## What to work on
Among the entries below, find the lines that contain the string "Median". State only how many there are.

[Data extracted from a collection]
□ □ □ □ □

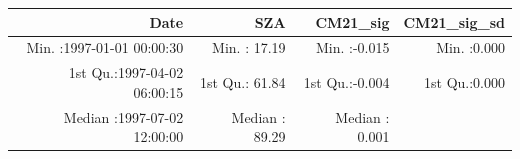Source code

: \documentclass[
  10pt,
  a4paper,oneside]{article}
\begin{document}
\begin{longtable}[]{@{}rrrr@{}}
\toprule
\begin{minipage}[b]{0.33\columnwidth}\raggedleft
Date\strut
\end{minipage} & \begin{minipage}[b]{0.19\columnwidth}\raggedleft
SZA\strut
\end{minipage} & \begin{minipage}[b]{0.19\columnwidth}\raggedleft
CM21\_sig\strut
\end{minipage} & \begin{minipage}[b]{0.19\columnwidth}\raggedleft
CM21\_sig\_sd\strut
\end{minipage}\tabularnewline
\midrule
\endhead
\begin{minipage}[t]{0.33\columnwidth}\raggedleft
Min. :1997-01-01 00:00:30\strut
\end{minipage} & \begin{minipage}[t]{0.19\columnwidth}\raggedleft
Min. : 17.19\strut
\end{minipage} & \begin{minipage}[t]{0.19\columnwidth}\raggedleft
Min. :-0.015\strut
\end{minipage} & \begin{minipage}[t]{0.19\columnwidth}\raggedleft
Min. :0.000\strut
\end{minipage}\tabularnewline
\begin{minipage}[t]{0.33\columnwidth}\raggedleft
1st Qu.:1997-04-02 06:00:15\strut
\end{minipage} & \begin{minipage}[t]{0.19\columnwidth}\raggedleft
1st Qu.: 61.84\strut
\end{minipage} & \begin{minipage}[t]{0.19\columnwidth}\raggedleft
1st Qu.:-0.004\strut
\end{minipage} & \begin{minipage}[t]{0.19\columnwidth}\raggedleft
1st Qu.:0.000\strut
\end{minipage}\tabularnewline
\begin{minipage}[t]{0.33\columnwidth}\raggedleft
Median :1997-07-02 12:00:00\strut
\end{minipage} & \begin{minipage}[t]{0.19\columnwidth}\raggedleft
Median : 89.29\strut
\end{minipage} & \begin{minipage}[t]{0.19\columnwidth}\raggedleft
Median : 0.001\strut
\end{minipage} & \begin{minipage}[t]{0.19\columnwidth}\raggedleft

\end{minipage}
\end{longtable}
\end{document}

□ □ □ □ □

## Response to the exercise
3